But I was saved the trouble of looking for an officer, for one of them,
the purser, came along, collecting tickets. I didn't give him a chance
to ask Scott or any of the other fellows for something that they didn't
have, but went right up to him and told him how the matter stood.

"I must see the captain about this," he said, and off he went.

"He didn't look very friendly," said Scott, and I had to admit that he
didn't.

In a few moments the captain came walking rapidly up to us. He was a
tall man, dressed in blue, with side-whiskers, and an oil-cloth cap.
The purser came up behind him.

"What's all this?" said the captain. "Are you not passengers, you boys?"
He did not look very friendly, either, as he asked this question.

[Illustration: THE VESSEL IS OFF.]

"Two of us are," I said, "but four of us were carried off
accidentally."

"Accident? Fiddlesticks!" exclaimed the captain. "Didn't you know the
vessel was starting? Hadn't you time to get off? Didn't you hear the
gong? Everybody else heard it. Are you all deaf?"

This was a good deal to answer at once, so I just said that I didn't
remember hearing any gong. Tom Myers and his brother George, however,
spoke up, and said that they had heard a gong, they thought, but did not
know what it was for.

"Why didn't you ask, then?" said the captain, who was getting worse in
his humor. I had a good mind to tell him that it would take up a good
deal of the crew's time if Tom Myers and his brother George asked about
everything they didn't understand on board this ship, but I thought I
had better not. I have no doubt the gong sounded when we were having our
row in the state-room, and were not likely to pay attention to it even
if we did hear it.

"And why, in the name of common sense," the captain went on, "didn't you
come and report, the instant you found the vessel had started? Did you
think we were fast to the pier all this time?"

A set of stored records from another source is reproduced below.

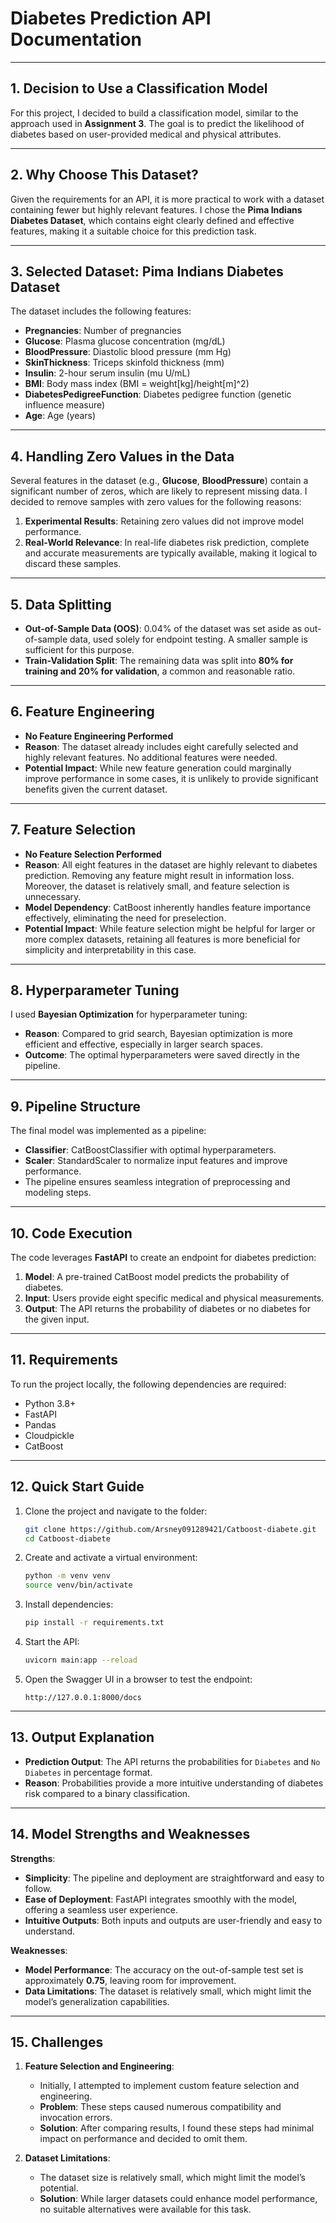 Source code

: 
# Diabetes Prediction API Documentation

---

## 1. Decision to Use a Classification Model

For this project, I decided to build a classification model, similar to the approach used in **Assignment 3**. The goal is to predict the likelihood of diabetes based on user-provided medical and physical attributes.

---

## 2. Why Choose This Dataset?

Given the requirements for an API, it is more practical to work with a dataset containing fewer but highly relevant features. I chose the **Pima Indians Diabetes Dataset**, which contains eight clearly defined and effective features, making it a suitable choice for this prediction task.

---

## 3. Selected Dataset: Pima Indians Diabetes Dataset

The dataset includes the following features:
- **Pregnancies**: Number of pregnancies
- **Glucose**: Plasma glucose concentration (mg/dL)
- **BloodPressure**: Diastolic blood pressure (mm Hg)
- **SkinThickness**: Triceps skinfold thickness (mm)
- **Insulin**: 2-hour serum insulin (mu U/mL)
- **BMI**: Body mass index (BMI = weight[kg]/height[m]^2)
- **DiabetesPedigreeFunction**: Diabetes pedigree function (genetic influence measure)
- **Age**: Age (years)

---

## 4. Handling Zero Values in the Data

Several features in the dataset (e.g., **Glucose**, **BloodPressure**) contain a significant number of zeros, which are likely to represent missing data. I decided to remove samples with zero values for the following reasons:
1. **Experimental Results**: Retaining zero values did not improve model performance.
2. **Real-World Relevance**: In real-life diabetes risk prediction, complete and accurate measurements are typically available, making it logical to discard these samples.

---

## 5. Data Splitting

- **Out-of-Sample Data (OOS)**: 0.04% of the dataset was set aside as out-of-sample data, used solely for endpoint testing. A smaller sample is sufficient for this purpose.
- **Train-Validation Split**: The remaining data was split into **80% for training and 20% for validation**, a common and reasonable ratio.

---

## 6. Feature Engineering

- **No Feature Engineering Performed**
- **Reason**: The dataset already includes eight carefully selected and highly relevant features. No additional features were needed.
- **Potential Impact**: While new feature generation could marginally improve performance in some cases, it is unlikely to provide significant benefits given the current dataset.

---

## 7. Feature Selection

- **No Feature Selection Performed**
- **Reason**: All eight features in the dataset are highly relevant to diabetes prediction. Removing any feature might result in information loss. Moreover, the dataset is relatively small, and feature selection is unnecessary.
- **Model Dependency**: CatBoost inherently handles feature importance effectively, eliminating the need for preselection.
- **Potential Impact**: While feature selection might be helpful for larger or more complex datasets, retaining all features is more beneficial for simplicity and interpretability in this case.

---

## 8. Hyperparameter Tuning

I used **Bayesian Optimization** for hyperparameter tuning:
- **Reason**: Compared to grid search, Bayesian optimization is more efficient and effective, especially in larger search spaces.
- **Outcome**: The optimal hyperparameters were saved directly in the pipeline.

---

## 9. Pipeline Structure

The final model was implemented as a pipeline:
- **Classifier**: CatBoostClassifier with optimal hyperparameters.
- **Scaler**: StandardScaler to normalize input features and improve performance.
- The pipeline ensures seamless integration of preprocessing and modeling steps.

---

## 10. Code Execution

The code leverages **FastAPI** to create an endpoint for diabetes prediction:
1. **Model**: A pre-trained CatBoost model predicts the probability of diabetes.
2. **Input**: Users provide eight specific medical and physical measurements.
3. **Output**: The API returns the probability of diabetes or no diabetes for the given input.

---

## 11. Requirements

To run the project locally, the following dependencies are required:
- Python 3.8+
- FastAPI
- Pandas
- Cloudpickle
- CatBoost

---

## 12. Quick Start Guide

1. Clone the project and navigate to the folder:
   ```bash
   git clone https://github.com/Arsney091289421/Catboost-diabete.git
   cd Catboost-diabete
   ```
2. Create and activate a virtual environment:
   ```bash
   python -m venv venv
   source venv/bin/activate
   ```
3. Install dependencies:
   ```bash
   pip install -r requirements.txt
   ```
4. Start the API:
   ```bash
   uvicorn main:app --reload
   ```
5. Open the Swagger UI in a browser to test the endpoint:
   ```
   http://127.0.0.1:8000/docs
   ```

---

## 13. Output Explanation

- **Prediction Output**: The API returns the probabilities for `Diabetes` and `No Diabetes` in percentage format.
- **Reason**: Probabilities provide a more intuitive understanding of diabetes risk compared to a binary classification.

---

## 14. Model Strengths and Weaknesses

**Strengths**:
- **Simplicity**: The pipeline and deployment are straightforward and easy to follow.
- **Ease of Deployment**: FastAPI integrates smoothly with the model, offering a seamless user experience.
- **Intuitive Outputs**: Both inputs and outputs are user-friendly and easy to understand.

**Weaknesses**:
- **Model Performance**: The accuracy on the out-of-sample test set is approximately **0.75**, leaving room for improvement.
- **Data Limitations**: The dataset is relatively small, which might limit the model’s generalization capabilities.

---

## 15. Challenges

1. **Feature Selection and Engineering**:
   - Initially, I attempted to implement custom feature selection and engineering.
   - **Problem**: These steps caused numerous compatibility and invocation errors.
   - **Solution**: After comparing results, I found these steps had minimal impact on performance and decided to omit them.

2. **Dataset Limitations**:
   - The dataset size is relatively small, which might limit the model’s potential.
   - **Solution**: While larger datasets could enhance model performance, no suitable alternatives were available for this task.
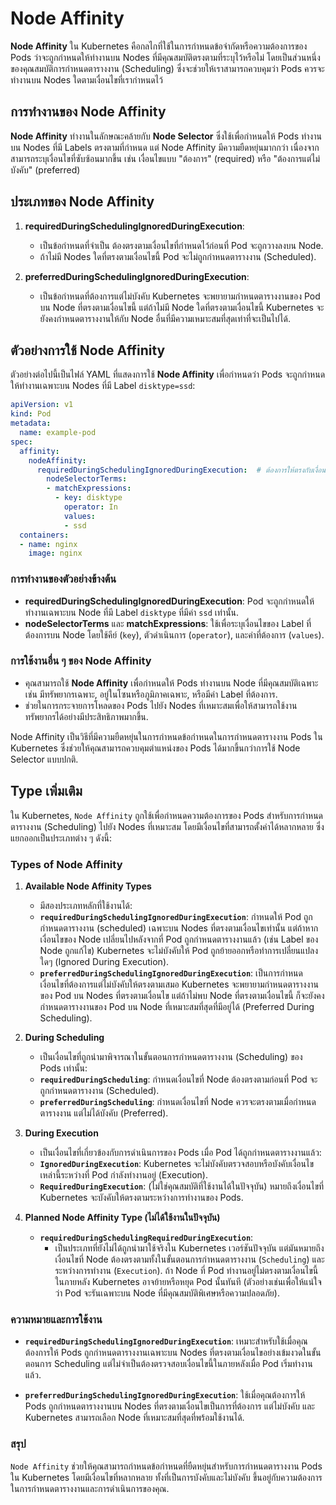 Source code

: # Node Affinity

**Node Affinity** ใน Kubernetes คือกลไกที่ใช้ในการกำหนดข้อจำกัดหรือความต้องการของ Pods ว่าจะถูกกำหนดให้ทำงานบน Nodes ที่มีคุณสมบัติตรงตามที่ระบุไว้หรือไม่ โดยเป็นส่วนหนึ่งของคุณสมบัติการกำหนดตารางงาน (Scheduling) ซึ่งจะช่วยให้เราสามารถควบคุมว่า Pods ควรจะทำงานบน Nodes ใดตามเงื่อนไขที่เรากำหนดไว้

## การทำงานของ Node Affinity

**Node Affinity** ทำงานในลักษณะคล้ายกับ **Node Selector** ซึ่งใช้เพื่อกำหนดให้ Pods ทำงานบน Nodes ที่มี Labels ตรงตามที่กำหนด แต่ Node Affinity มีความยืดหยุ่นมากกว่า เนื่องจากสามารถระบุเงื่อนไขที่ซับซ้อนมากขึ้น เช่น เงื่อนไขแบบ "ต้องการ" (required) หรือ "ต้องการแต่ไม่บังคับ" (preferred)

## ประเภทของ Node Affinity

1. **requiredDuringSchedulingIgnoredDuringExecution**:
   - เป็นข้อกำหนดที่จำเป็น ต้องตรงตามเงื่อนไขที่กำหนดไว้ก่อนที่ Pod จะถูกวางลงบน Node.
   - ถ้าไม่มี Nodes ใดที่ตรงตามเงื่อนไขนี้ Pod จะไม่ถูกกำหนดตารางงาน (Scheduled).

2. **preferredDuringSchedulingIgnoredDuringExecution**:
   - เป็นข้อกำหนดที่ต้องการแต่ไม่บังคับ Kubernetes จะพยายามกำหนดตารางงานของ Pod บน Node ที่ตรงตามเงื่อนไขนี้ แต่ถ้าไม่มี Node ใดที่ตรงตามเงื่อนไขนี้ Kubernetes จะยังคงกำหนดตารางงานให้กับ Node อื่นที่มีความเหมาะสมที่สุดเท่าที่จะเป็นไปได้.

## ตัวอย่างการใช้ Node Affinity

ตัวอย่างต่อไปนี้เป็นไฟล์ YAML ที่แสดงการใช้ **Node Affinity** เพื่อกำหนดว่า Pods จะถูกกำหนดให้ทำงานเฉพาะบน Nodes ที่มี Label `disktype=ssd`:

```yaml
apiVersion: v1
kind: Pod
metadata:
  name: example-pod
spec:
  affinity:
    nodeAffinity:
      requiredDuringSchedulingIgnoredDuringExecution:  # ต้องการให้ตรงกับเงื่อนไขนี้เท่านั้น
        nodeSelectorTerms:
        - matchExpressions:
          - key: disktype
            operator: In
            values:
            - ssd
  containers:
  - name: nginx
    image: nginx
```

### การทำงานของตัวอย่างข้างต้น
- **requiredDuringSchedulingIgnoredDuringExecution**: Pod จะถูกกำหนดให้ทำงานเฉพาะบน Node ที่มี Label `disktype` ที่มีค่า `ssd` เท่านั้น.
- **nodeSelectorTerms** และ **matchExpressions**: ใช้เพื่อระบุเงื่อนไขของ Label ที่ต้องการบน Node โดยใช้คีย์ (`key`), ตัวดำเนินการ (`operator`), และค่าที่ต้องการ (`values`).

### การใช้งานอื่น ๆ ของ Node Affinity

- คุณสามารถใช้ **Node Affinity** เพื่อกำหนดให้ Pods ทำงานบน Node ที่มีคุณสมบัติเฉพาะ เช่น มีทรัพยากรเฉพาะ, อยู่ในโซนหรือภูมิภาคเฉพาะ, หรือมีค่า Label ที่ต้องการ.
- ช่วยในการกระจายการโหลดของ Pods ไปยัง Nodes ที่เหมาะสมเพื่อให้สามารถใช้งานทรัพยากรได้อย่างมีประสิทธิภาพมากขึ้น.

Node Affinity เป็นวิธีที่มีความยืดหยุ่นในการกำหนดข้อกำหนดในการกำหนดตารางงาน Pods ใน Kubernetes ซึ่งช่วยให้คุณสามารถควบคุมตำแหน่งของ Pods ได้มากขึ้นกว่าการใช้ Node Selector แบบปกติ.

## Type เพิ่มเติม

ใน Kubernetes, `Node Affinity` ถูกใช้เพื่อกำหนดความต้องการของ Pods สำหรับการกำหนดตารางงาน (Scheduling) ไปยัง Nodes ที่เหมาะสม โดยมีเงื่อนไขที่สามารถตั้งค่าได้หลากหลาย ซึ่งแยกออกเป็นประเภทต่าง ๆ ดังนี้:

### Types of Node Affinity

1. **Available Node Affinity Types**
   - มีสองประเภทหลักที่ใช้งานได้:
   - **`requiredDuringSchedulingIgnoredDuringExecution`**: กำหนดให้ Pod ถูกกำหนดตารางงาน (scheduled) เฉพาะบน Nodes ที่ตรงตามเงื่อนไขเท่านั้น แต่ถ้าหากเงื่อนไขของ Node เปลี่ยนไปหลังจากที่ Pod ถูกกำหนดตารางงานแล้ว (เช่น Label ของ Node ถูกแก้ไข) Kubernetes จะไม่บังคับให้ Pod ถูกย้ายออกหรือทำการเปลี่ยนแปลงใดๆ (Ignored During Execution).
   - **`preferredDuringSchedulingIgnoredDuringExecution`**: เป็นการกำหนดเงื่อนไขที่ต้องการแต่ไม่บังคับให้ตรงตามเสมอ Kubernetes จะพยายามกำหนดตารางงานของ Pod บน Nodes ที่ตรงตามเงื่อนไข แต่ถ้าไม่พบ Node ที่ตรงตามเงื่อนไขนี้ ก็จะยังคงกำหนดตารางงานของ Pod บน Node ที่เหมาะสมที่สุดที่มีอยู่ได้ (Preferred During Scheduling).

2. **During Scheduling**
   - เป็นเงื่อนไขที่ถูกนำมาพิจารณาในขั้นตอนการกำหนดตารางงาน (Scheduling) ของ Pods เท่านั้น:
   - **`requiredDuringScheduling`**: กำหนดเงื่อนไขที่ Node ต้องตรงตามก่อนที่ Pod จะถูกกำหนดตารางงาน (Scheduled).
   - **`preferredDuringScheduling`**: กำหนดเงื่อนไขที่ Node ควรจะตรงตามเมื่อกำหนดตารางงาน แต่ไม่ได้บังคับ (Preferred).

3. **During Execution**
   - เป็นเงื่อนไขที่เกี่ยวข้องกับการดำเนินการของ Pods เมื่อ Pod ได้ถูกกำหนดตารางงานแล้ว:
   - **`IgnoredDuringExecution`**: Kubernetes จะไม่บังคับตรวจสอบหรือบังคับเงื่อนไขเหล่านี้ระหว่างที่ Pod กำลังทำงานอยู่ (Execution).
   - **`RequiredDuringExecution`**: (ไม่ใช่คุณสมบัติที่ใช้งานได้ในปัจจุบัน) หมายถึงเงื่อนไขที่ Kubernetes จะบังคับให้ตรงตามระหว่างการทำงานของ Pods.

4. **Planned Node Affinity Type (ไม่ได้ใช้งานในปัจจุบัน)**
   - **`requiredDuringSchedulingRequiredDuringExecution`**: 
     - เป็นประเภทที่ยังไม่ได้ถูกนำมาใช้จริงใน Kubernetes เวอร์ชันปัจจุบัน แต่มันหมายถึงเงื่อนไขที่ Node ต้องตรงตามทั้งในขั้นตอนการกำหนดตารางงาน (`Scheduling`) และระหว่างการทำงาน (`Execution`). ถ้า Node ที่ Pod ทำงานอยู่ไม่ตรงตามเงื่อนไขนี้ในภายหลัง Kubernetes อาจย้ายหรือหยุด Pod นั้นทันที (ตัวอย่างเช่นเพื่อให้แน่ใจว่า Pod จะรันเฉพาะบน Node ที่มีคุณสมบัติพิเศษหรือความปลอดภัย).

### ความหมายและการใช้งาน
- **`requiredDuringSchedulingIgnoredDuringExecution`**: เหมาะสำหรับใช้เมื่อคุณต้องการให้ Pods ถูกกำหนดตารางงานเฉพาะบน Nodes ที่ตรงตามเงื่อนไขอย่างเข้มงวดในขั้นตอนการ Scheduling แต่ไม่จำเป็นต้องตรวจสอบเงื่อนไขนี้ในภายหลังเมื่อ Pod เริ่มทำงานแล้ว.
  
- **`preferredDuringSchedulingIgnoredDuringExecution`**: ใช้เมื่อคุณต้องการให้ Pods ถูกกำหนดตารางงานบน Nodes ที่ตรงตามเงื่อนไขเป็นการที่ต้องการ แต่ไม่บังคับ และ Kubernetes สามารถเลือก Node ที่เหมาะสมที่สุดที่พร้อมใช้งานได้.

### สรุป
`Node Affinity` ช่วยให้คุณสามารถกำหนดข้อกำหนดที่ยืดหยุ่นสำหรับการกำหนดตารางงาน Pods ใน Kubernetes โดยมีเงื่อนไขที่หลากหลาย ทั้งที่เป็นการบังคับและไม่บังคับ ขึ้นอยู่กับความต้องการในการกำหนดตารางงานและการดำเนินการของคุณ.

Then Scott thought he might as well come out square with the truth; and
he told how they made up their minds, after they found that the steamer
had really started, with them on board, not to make any fuss about it,
nor give anybody any trouble to stop the ship, or to put back, but just
to stay quietly on board, and go back with the pilot. They thought that
would be most convenient, all around.

"Go back with the pilot!" the captain cried. "Why, you young idiot,
there _is_ no pilot! Coastwise steamers don't carry pilots. I am my own
pilot. There is no pilot going back!"

You ought to have seen Scott's face!

[Illustration: SCOTT AND THE CAPTAIN.]

Nobody said anything. We all just stood and looked at the captain. Tears
began to come into the eyes of Tom Myers and his brother George.

"What are they to do?" asked the purser of the captain. "Buy tickets for
Savannah?"

"We can't do that," said Scott, quickly. "We haven't any money."

"I don't know what they're to do," replied the captain. "I'd like to
chuck 'em overboard." And with this agreeable little speech he walked
away.

The purser now took the two tickets for Rectus and myself, and saying:
"We'll see what's to be done with the rest of you fellows," he walked
away, too.

Then we all looked at one another. We were a pretty pale lot, and I
believe that Rectus and I, who were all right, felt almost as badly as
the four other boys, who were all wrong.

"We _can't_ go to Savannah!" said Harry Alden. "What right have they to
take us to Savannah?"

"Well, then, you'd better get out and go home," said Scott. "I don't so
much mind their taking us to Savannah, for they can't make us pay if we
haven't any money. But how are we going to get back? That's the
question. And what'll the professor think? He'll write home that we've
run away. And what'll we do in Savannah without any money?"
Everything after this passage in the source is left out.